Jeudi 14 avril 2016, on apprenait encore que les droits de The Voyeur’s Motel venaient d’être acquis contre un million de dollars par Dreamworks, la boîte de Spielberg, et que c’est a priori Sam Mendes qui devrait se coller à l’adaptation cinématographique d’un article en fait carrément calibré pour Hollywood. C’est que le nez dans les débats scrogneugneux sur l’éthique, le nouveau journalisme, le fact-checking, l’éventuelle complicité criminelle du journaliste et les hallucinants 30 ans de silence tenus avant d’aboutir à un bouquin, beaucoup oublient que The Voyeur’s Motel est en fait drôlement bien pensé, drôlement bien torché, fonctionnant selon une très belle mécanique narrative. Un peu trop belle, d’ailleurs. Moi, je suis de la génération Timisoara/Desert Storm. Je me méfie de tout, absolument de tout, ce qu’on essaye de me faire tenir pour vrai. The Voyeur’s Motel est une lecture immensément plaisante et plaisamment choquante mais comme pour certains documentaires de Werner Herzog et le Yucca Mountain de John d’Agata, il faut garder à l’esprit que le récit n’est sans doute pas complètement dénué de (grosses) carabistouilles. C’est trop parfait: le sujet borderline qui questionne la moralité de chacun, avec pour cadre une époque dont tout le monde est censé avoir la nostalgie (1960-1995), qui débute dans le rire, passe au lugubre et finit par une critique de la télé-réalité et de la surveillance d’état (1). C’est un article malin, touffu, qui éclabousse la moralité et la pudibonderie de l’époque, qui convoque de grandes obsessions contemporaines, mais qui est aussi une page blanche que chacun interprète à sa façon.
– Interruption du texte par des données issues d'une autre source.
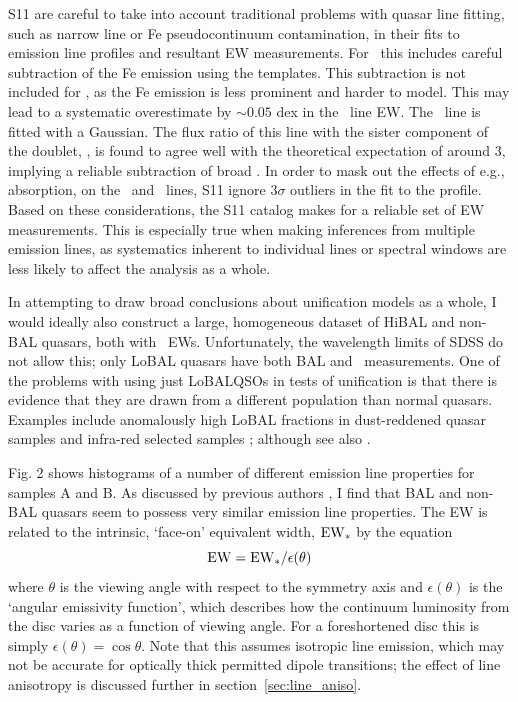 S11 are careful to take into account traditional problems with quasar line fitting,
such as narrow line or Fe pseudocontinuum contamination, in their fits to 
emission line profiles and resultant EW measurements. For \mgline\
this includes careful subtraction of the Fe emission using the \cite{vestergaard2001}
templates. This subtraction is not included for \civfull,
as the Fe emission is less prominent and harder to model. This may lead to
a systematic overestimate by $\sim0.05$ dex in the \civ\ line EW. 
The \oiiifull\ line is fitted with a Gaussian. The flux ratio of this line 
with the sister component of the doublet, \oiiidoublet, is found to agree well 
with the theoretical expectation of around 3, implying a reliable subtraction of broad \hb.
In order to mask out the effects of e.g., absorption, on the \civ\ and \mg\ lines, 
S11 ignore $3\sigma$ outliers in the fit to the profile. Based on these
considerations, the S11 catalog makes for a reliable set of EW 
measurements. This is especially true when making inferences from 
multiple emission lines, as systematics inherent to individual lines 
or spectral windows are less likely to affect the analysis as a whole.

In attempting to draw broad conclusions about unification models as a whole,
I would ideally also construct a large, homogeneous dataset of 
HiBAL and non-BAL quasars, both with \oiiifull\ EWs. Unfortunately,
the wavelength limits of SDSS do not allow this; only LoBAL quasars have 
both BAL and \ewo\ measurements. One of the problems with
using just LoBALQSOs in tests of unification is that there is evidence 
that they are drawn from a different population than normal quasars. 
Examples include anomalously 
high LoBAL fractions in dust-reddened quasar samples \citep{urrutia2009} 
and infra-red selected samples \citep{dai2012}; 
although see also \cite{lazarova2012}.

Fig. 2 shows histograms of a number of different 
emission line properties for samples A and B. 
As discussed by previous authors \cite[e.g.][]{weymann1991}, I find that BAL
and non-BAL quasars seem to possess very similar emission line 
properties. The EW is related to the intrinsic, `face-on' equivalent width,
${\rm EW}_*$ by the equation
\begin{equation}
{\rm EW} = {\rm EW}_* /\epsilon(\theta)
\end{equation}
where $\theta$ is the viewing angle with respect to the symmetry axis 
and $\epsilon(\theta)$ is the `angular emissivity function', which describes 
how the continuum luminosity from the disc varies as a function of viewing angle.
For a foreshortened disc this is simply $\epsilon(\theta) = \cos \theta$. 
Note that this assumes isotropic line emission, which may not be accurate for optically thick
permitted dipole transitions; the effect of line anisotropy is discussed further 
in section~\ref{sec:line_aniso}. 


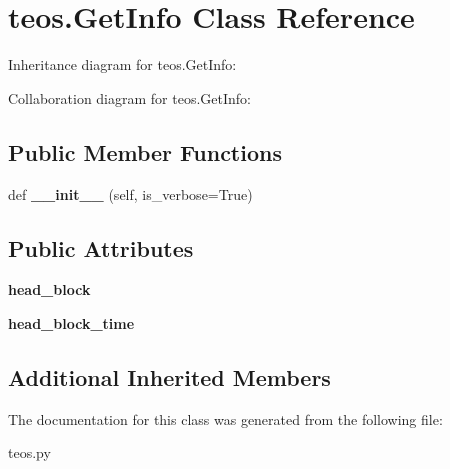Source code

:\hypertarget{classteos_1_1GetInfo}{}\section{teos.\+Get\+Info Class Reference}
\label{classteos_1_1GetInfo}


Inheritance diagram for teos.\+Get\+Info\+:


Collaboration diagram for teos.\+Get\+Info\+:
\subsection*{Public Member Functions}
\begin{DoxyCompactItemize}
\item 
\mbox{\label{classteos_1_1GetInfo_a8226089fc3ec66fb492bad0ffadc33d4}} 
def {\bfseries \+\_\+\+\_\+init\+\_\+\+\_\+} (self, is\+\_\+verbose=True)
\end{DoxyCompactItemize}
\subsection*{Public Attributes}
\begin{DoxyCompactItemize}
\item 
\mbox{\label{classteos_1_1GetInfo_af1c35eb9a6928a5377c53befd1dd5f78}} 
{\bfseries head\+\_\+block}
\item 
\mbox{\label{classteos_1_1GetInfo_a90fb2c4a55607356d40119a75e70b050}} 
{\bfseries head\+\_\+block\+\_\+time}
\end{DoxyCompactItemize}
\subsection*{Additional Inherited Members}


The documentation for this class was generated from the following file\+:\begin{DoxyCompactItemize}
\item 
teos.\+py\end{DoxyCompactItemize}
Sam Mendes n’en fera certainement pas le même film que ce celui qu’en auraient tiré les frères Coen, PT Anderson ou Alan Ball et moi, je dois bien avouer que j’y vois surtout du Groland, que j’espère même que c’est du Groland. C’est-à-dire un coup juteux réussi par deux vieillards lubriques qui parviennent à rendre dingues les tablées d’imbéciles moralisateurs d’un Internet qu’ils méprisent. Bien sûr, ça, ça en dit plus sur moi que sur eux. Mais servir de bain révélateur, n’est-ce pas le propre de ce genre de polémiques? N’est-ce pas le propre des oeuvres pleinement réussies, surtout? Et peu importe qu’elles soient ou non fictives…

(1) Gerald Foos, aujourd’hui âgé de 81 ans, a finalement accepté en 2013 que Talese écrive son histoire en utilisant son véritable nom, notamment parce qu’il dit considérer que regarder les relations sexuelles des gens à leur insu est beaucoup moins grave que tout ce que s’autorise la NSA. Un avis qui n’est pas partagé par tous puisque Gerald Foos aurait la semaine dernière commencé à recevoir des menaces de mort de la part d’anciens clients.